__What this task involves__: The lines you return should be those containing the string "mathcal", taken from the data below.

————————

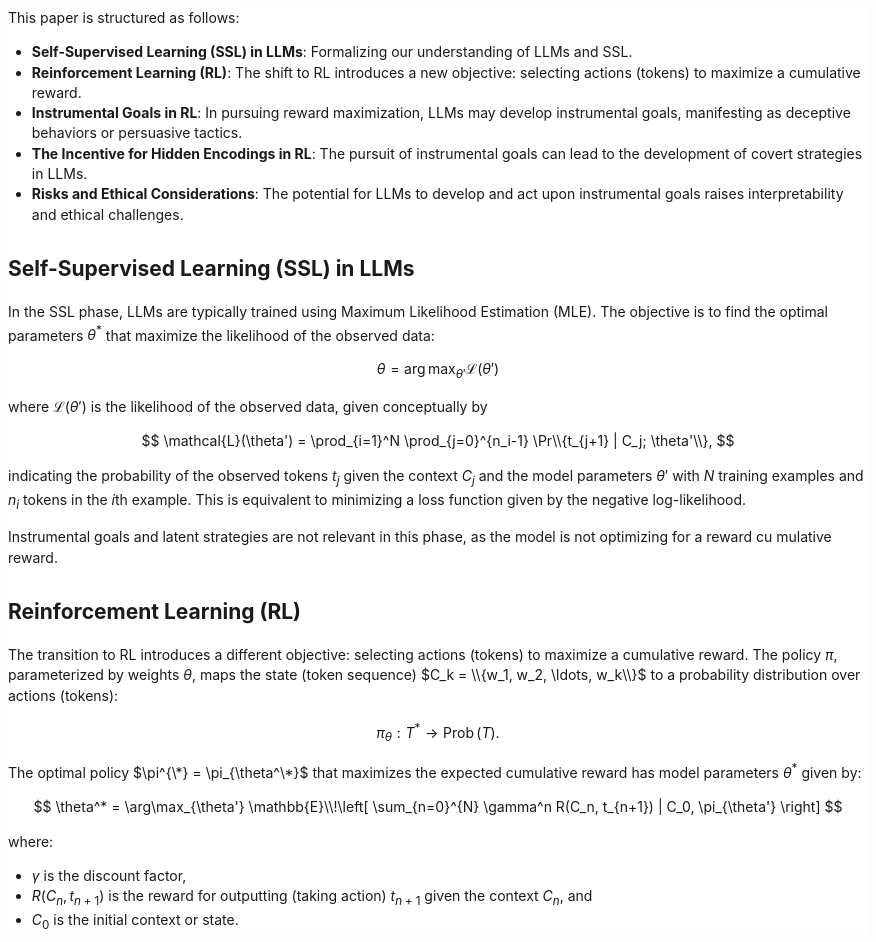 This paper is structured as follows:

- **Self-Supervised Learning (SSL) in LLMs**: Formalizing our understanding of LLMs and SSL.
- **Reinforcement Learning (RL)**: The shift to RL introduces a new objective: selecting actions (tokens) to maximize a cumulative reward.
- **Instrumental Goals in RL**: In pursuing reward maximization, LLMs may develop instrumental goals, manifesting as deceptive behaviors or persuasive tactics.
- **The Incentive for Hidden Encodings in RL**: The pursuit of instrumental goals can lead to the development of covert strategies in LLMs.
- **Risks and Ethical Considerations**: The potential for LLMs to develop and act upon instrumental goals raises interpretability and ethical challenges.

## Self-Supervised Learning (SSL) in LLMs

In the SSL phase, LLMs are typically trained using Maximum Likelihood Estimation (MLE). The objective is to find the optimal parameters $\theta^*$ that maximize the likelihood of the observed data:

$$
\theta = \arg\max_{\theta'} \mathcal{L}(\theta')
$$

where $\mathcal{L}(\theta')$ is the likelihood of the observed data, given conceptually by

$$
\mathcal{L}(\theta') = \prod_{i=1}^N \prod_{j=0}^{n_i-1} \Pr\\{t_{j+1} | C_j; \theta'\\},
$$

indicating the probability of the observed tokens $t_j$ given the context $C_j$ and the model parameters $\theta'$ with $N$ training examples and $n_i$ tokens in the $i$th example. This is equivalent to minimizing a loss function given by the negative log-likelihood.

Instrumental goals and latent strategies are not relevant in this phase, as the model is not optimizing for a reward cu
mulative reward.

## Reinforcement Learning (RL)

The transition to RL introduces a different objective: selecting actions (tokens) to maximize a cumulative reward. The policy $\pi$, parameterized by weights $\theta$, maps the state (token sequence) $C_k = \\{w_1, w_2, \ldots, w_k\\}$ to a probability distribution over actions (tokens):

$$
\pi_\theta: T^* \rightarrow \operatorname{Prob}(T).
$$

The optimal policy $\pi^{\*} = \pi_{\theta^\*}$ that maximizes the expected cumulative reward has model parameters $\theta^*$ given by:

$$
\theta^* = \arg\max_{\theta'} \mathbb{E}\\!\left[
   \sum_{n=0}^{N} \gamma^n R(C_n, t_{n+1}) | C_0, \pi_{\theta'} \right]
$$

where:

- $\gamma$ is the discount factor,
- $R(C_n, t_{n+1})$ is the reward for outputting (taking action) $t_{n+1}$ given the context $C_n$, and
- $C_0$ is the initial context or state.
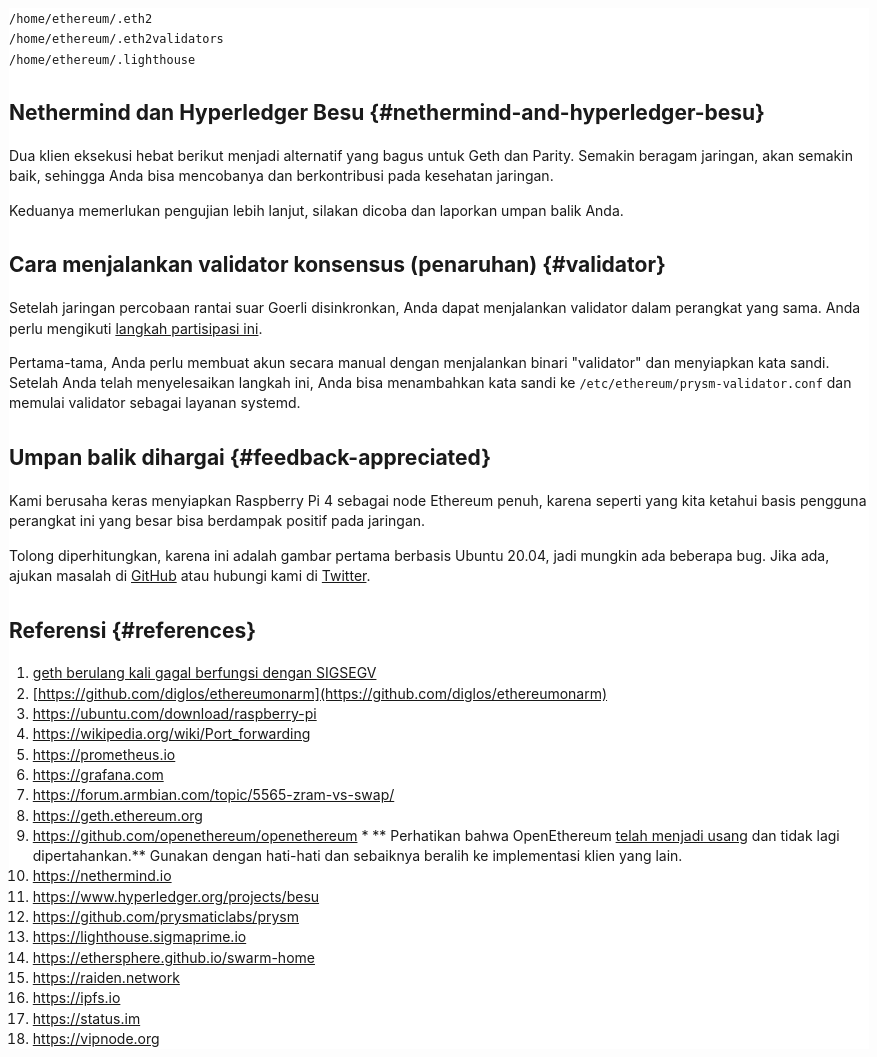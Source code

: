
 ```bash
/home/ethereum/.eth2
/home/ethereum/.eth2validators
/home/ethereum/.lighthouse
```

## Nethermind dan Hyperledger Besu {#nethermind-and-hyperledger-besu}

Dua klien eksekusi hebat berikut menjadi alternatif yang bagus untuk Geth dan Parity. Semakin beragam jaringan, akan semakin baik, sehingga Anda bisa mencobanya dan berkontribusi pada kesehatan jaringan.

Keduanya memerlukan pengujian lebih lanjut, silakan dicoba dan laporkan umpan balik Anda.

## Cara menjalankan validator konsensus (penaruhan) {#validator}

Setelah jaringan percobaan rantai suar Goerli disinkronkan, Anda dapat menjalankan validator dalam perangkat yang sama. Anda perlu mengikuti [langkah partisipasi ini](https://prylabs.net/participate).

Pertama-tama, Anda perlu membuat akun secara manual dengan menjalankan binari "validator" dan menyiapkan kata sandi. Setelah Anda telah menyelesaikan langkah ini, Anda bisa menambahkan kata sandi ke `/etc/ethereum/prysm-validator.conf` dan memulai validator sebagai layanan systemd.

## Umpan balik dihargai {#feedback-appreciated}

Kami berusaha keras menyiapkan Raspberry Pi 4 sebagai node Ethereum penuh, karena seperti yang kita ketahui basis pengguna perangkat ini yang besar bisa berdampak positif pada jaringan.

Tolong diperhitungkan, karena ini adalah gambar pertama berbasis Ubuntu 20.04, jadi mungkin ada beberapa bug. Jika ada, ajukan masalah di [GitHub](https://github.com/diglos/ethereumonarm) atau hubungi kami di [Twitter](https://twitter.com/EthereumOnARM).

## Referensi {#references}

1. [geth berulang kali gagal berfungsi dengan SIGSEGV](https://github.com/ethereum/go-ethereum/issues/20190)
2. [https://github.com/diglos/ethereumonarm](https://github.com/diglos/ethereumonarm)
3. https://ubuntu.com/download/raspberry-pi
4. https://wikipedia.org/wiki/Port_forwarding
5. https://prometheus.io
6. https://grafana.com
7. https://forum.armbian.com/topic/5565-zram-vs-swap/
8. https://geth.ethereum.org
9. https://github.com/openethereum/openethereum \* ** Perhatikan bahwa OpenEthereum [telah menjadi usang](https://medium.com/openethereum/gnosis-joins-erigon-formerly-turbo-geth-to-release-next-gen-ethereum-client-c6708dd06dd) dan tidak lagi dipertahankan.** Gunakan dengan hati-hati dan sebaiknya beralih ke implementasi klien yang lain.
10. https://nethermind.io
11. https://www.hyperledger.org/projects/besu
12. https://github.com/prysmaticlabs/prysm
13. https://lighthouse.sigmaprime.io
14. https://ethersphere.github.io/swarm-home
15. https://raiden.network
16. https://ipfs.io
17. https://status.im
18. https://vipnode.org
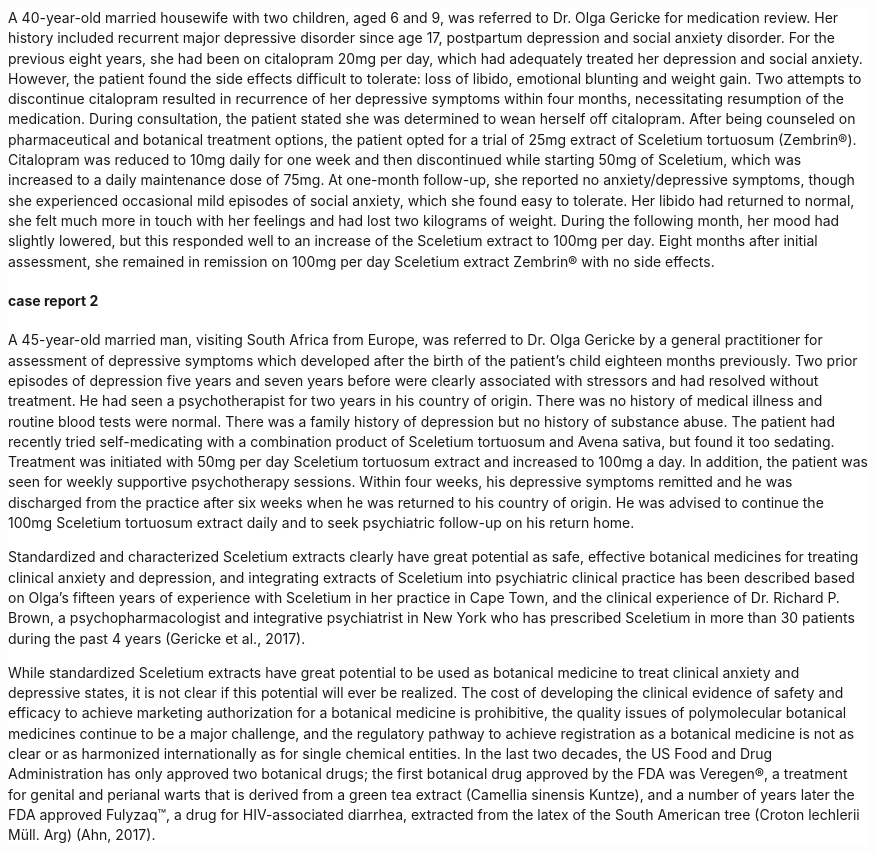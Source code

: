 A 40-year-old married housewife with two children, aged 6 and 9, was referred to Dr. Olga Gericke for medication review. Her history included recurrent major depressive disorder since age 17, postpartum depression and social anxiety disorder. For the previous eight years, she had been on citalopram 20mg per day, which had adequately treated her depression and social anxiety. However, the patient found the side effects difficult to tolerate: loss of libido, emotional blunting and weight gain. Two attempts to discontinue citalopram resulted in recurrence of her depressive symptoms within four months, necessitating resumption of the medication. During consultation, the patient stated she was determined to wean herself off citalopram. After being counseled on pharmaceutical and botanical treatment options, the patient opted for a trial of 25mg extract of Sceletium tortuosum (Zembrin®). Citalopram was reduced to 10mg daily for one week and then discontinued while starting 50mg of Sceletium, which was increased to a daily maintenance dose of 75mg. At one-month follow-up, she reported no anxiety/depressive symptoms, though she experienced occasional mild episodes of social anxiety, which she found easy to tolerate. Her libido had returned to normal, she felt much more in touch with her feelings and had lost two kilograms of weight. During the following month, her mood had slightly lowered, but this responded well to an increase of the Sceletium extract to 100mg per day. Eight months after initial assessment, she remained in remission on 100mg per day Sceletium extract Zembrin® with no side effects.

#### case report 2

A 45-year-old married man, visiting South Africa from Europe, was referred to Dr. Olga Gericke by a general practitioner for assessment of depressive symptoms which developed after the birth of the patient’s child eighteen months previously. Two prior episodes of depression five years and seven years before were clearly associated with stressors and had resolved without treatment. He had seen a psychotherapist for two years in his country of origin. There was no history of medical illness and routine blood tests were normal. There was a family history of depression but no history of substance abuse. The patient had recently tried self-medicating with a combination product of Sceletium tortuosum and Avena sativa, but found it too sedating. Treatment was initiated with 50mg per day Sceletium tortuosum extract and increased to 100mg a day. In addition, the patient was seen for weekly supportive psychotherapy sessions. Within four weeks, his depressive symptoms remitted and he was discharged from the practice after six weeks when he was returned to his country of origin. He was advised to continue the 100mg Sceletium tortuosum extract daily and to seek psychiatric follow-up on his return home.

Standardized and characterized Sceletium extracts clearly have great potential as safe, effective botanical medicines for treating clinical anxiety and depression, and integrating extracts of Sceletium into psychiatric clinical practice has been described based on Olga’s fifteen years of experience with Sceletium in her practice in Cape Town, and the clinical experience of Dr. Richard P. Brown, a psychopharmacologist and integrative psychiatrist in New York who has prescribed Sceletium in more than 30 patients during the past 4 years (Gericke et al., 2017).

While standardized Sceletium extracts have great potential to be used as botanical medicine to treat clinical anxiety and depressive states, it is not clear if this potential will ever be realized. The cost of developing the clinical evidence of safety and efficacy to achieve marketing authorization for a botanical medicine is prohibitive, the quality issues of polymolecular botanical medicines continue to be a major challenge, and the regulatory pathway to achieve registration as a botanical medicine is not as clear or as harmonized internationally as for single chemical entities. In the last two decades, the US Food and Drug Administration has only approved two botanical drugs; the first botanical drug approved by the FDA was Veregen®, a treatment for genital and perianal warts that is derived from a green tea extract (Camellia sinensis Kuntze), and a number of years later the FDA approved Fulyzaq™, a drug for HIV-associated diarrhea, extracted from the latex of the South American tree (Croton lechlerii Müll. Arg) (Ahn, 2017).
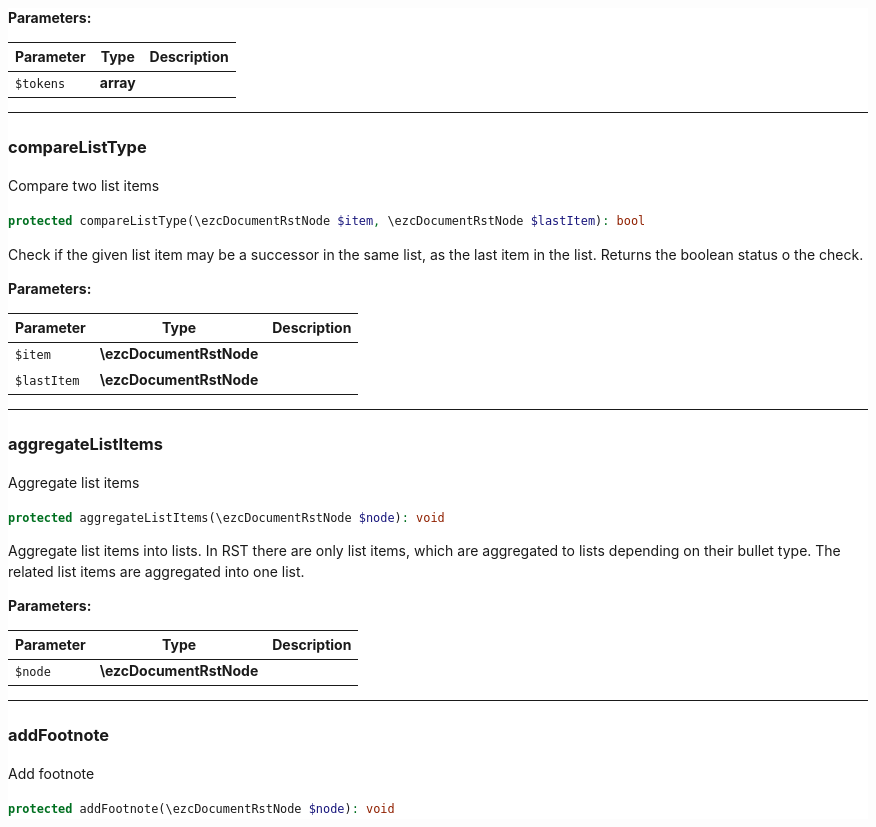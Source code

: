 **Parameters:**

| Parameter | Type | Description |
|-----------|------|-------------|
| `$tokens` | **array** |  |

***

### compareListType

Compare two list items

```php
protected compareListType(\ezcDocumentRstNode $item, \ezcDocumentRstNode $lastItem): bool
```

Check if the given list item may be a successor in the same list, as the last item in the list. Returns the boolean
status o the check.

**Parameters:**

| Parameter | Type | Description |
|-----------|------|-------------|
| `$item` | **\ezcDocumentRstNode** |  |
| `$lastItem` | **\ezcDocumentRstNode** |  |

***

### aggregateListItems

Aggregate list items

```php
protected aggregateListItems(\ezcDocumentRstNode $node): void
```

Aggregate list items into lists. In RST there are only list items, which are aggregated to lists depending on their
bullet type. The related list items are aggregated into one list.

**Parameters:**

| Parameter | Type | Description |
|-----------|------|-------------|
| `$node` | **\ezcDocumentRstNode** |  |

***

### addFootnote

Add footnote

```php
protected addFootnote(\ezcDocumentRstNode $node): void
```
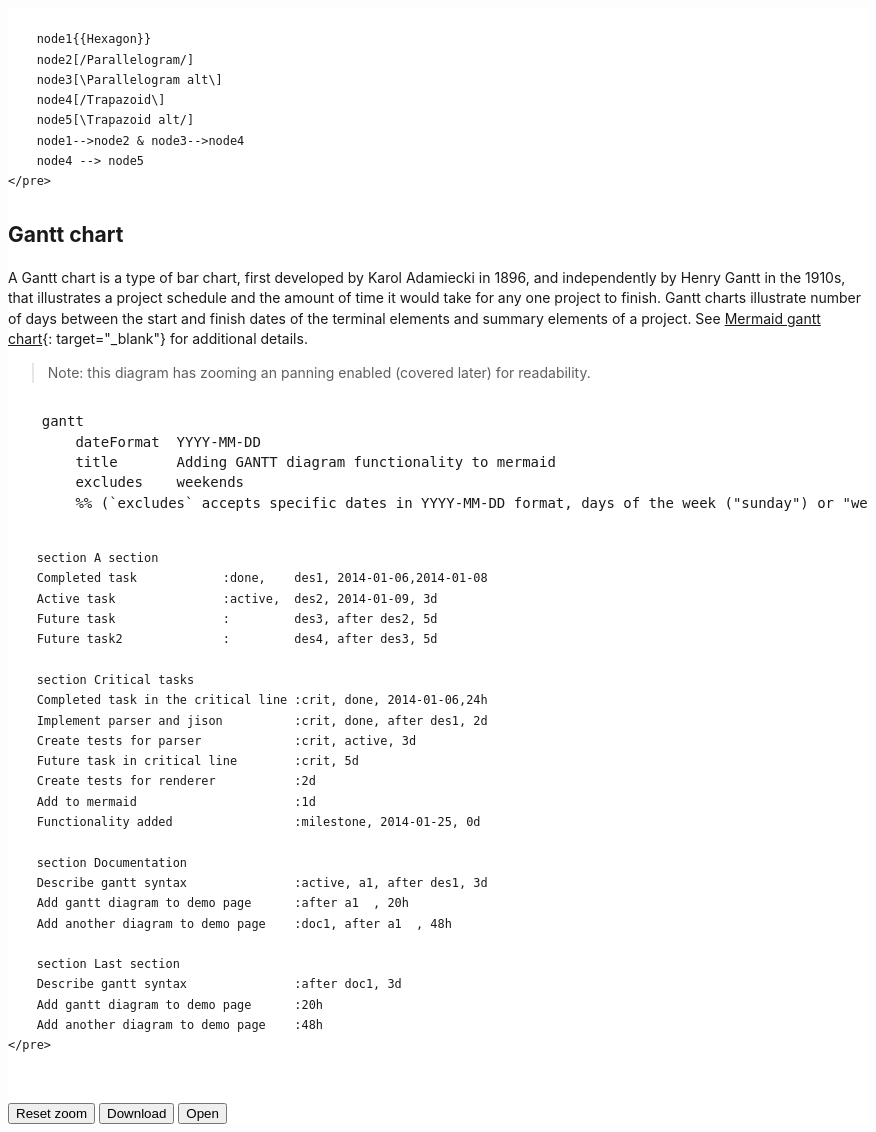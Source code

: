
 ```

    node1{{Hexagon}}
    node2[/Parallelogram/]
    node3[\Parallelogram alt\]
    node4[/Trapazoid\]
    node5[\Trapazoid alt/]
    node1-->node2 & node3-->node4
    node4 --> node5
</pre>
```

## Gantt chart

A Gantt chart is a type of bar chart, first developed by Karol Adamiecki in 1896, and independently by Henry Gantt in the 1910s, that illustrates a project schedule and the amount of time it would take for any one project to finish. Gantt charts illustrate number of days between the start and finish dates of the terminal elements and summary elements of a project.  See [Mermaid gantt chart](https://mermaid.js.org/syntax/gantt.html){: target="_blank"} for additional details.

> Note: this diagram has zooming an panning enabled (covered later) for readability.

<div style="width: 100%; overflow-x: auto;">
    <pre class="mermaid svg-zoomable-content" id="gant-chart" style="width:  150%;">
    gantt
        dateFormat  YYYY-MM-DD
        title       Adding GANTT diagram functionality to mermaid
        excludes    weekends
        %% (`excludes` accepts specific dates in YYYY-MM-DD format, days of the week ("sunday") or "weekends", but not the word "weekdays".)

        section A section
        Completed task            :done,    des1, 2014-01-06,2014-01-08
        Active task               :active,  des2, 2014-01-09, 3d
        Future task               :         des3, after des2, 5d
        Future task2              :         des4, after des3, 5d

        section Critical tasks
        Completed task in the critical line :crit, done, 2014-01-06,24h
        Implement parser and jison          :crit, done, after des1, 2d
        Create tests for parser             :crit, active, 3d
        Future task in critical line        :crit, 5d
        Create tests for renderer           :2d
        Add to mermaid                      :1d
        Functionality added                 :milestone, 2014-01-25, 0d

        section Documentation
        Describe gantt syntax               :active, a1, after des1, 3d
        Add gantt diagram to demo page      :after a1  , 20h
        Add another diagram to demo page    :doc1, after a1  , 48h

        section Last section
        Describe gantt syntax               :after doc1, 3d
        Add gantt diagram to demo page      :20h
        Add another diagram to demo page    :48h
    </pre>
</div>
<button type="button" class="btn btn-primary" onclick="restoreSvg('gant-chart')">Reset zoom</button>
<button type="button" class="btn btn-primary" onclick="downloadSvg('gant-chart')">Download</button>
<button type="button" class="btn btn-primary" onclick="openSvg('gant-chart')">Open</button>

————————

__Your solution__:
\theta = \arg\max_{\theta'} \mathcal{L}(\theta')
where $\mathcal{L}(\theta')$ is the likelihood of the observed data, given conceptually by
\mathcal{L}(\theta') = \prod_{i=1}^N \prod_{j=0}^{n_i-1} \Pr\\{t_{j+1} | C_j; \theta'\\},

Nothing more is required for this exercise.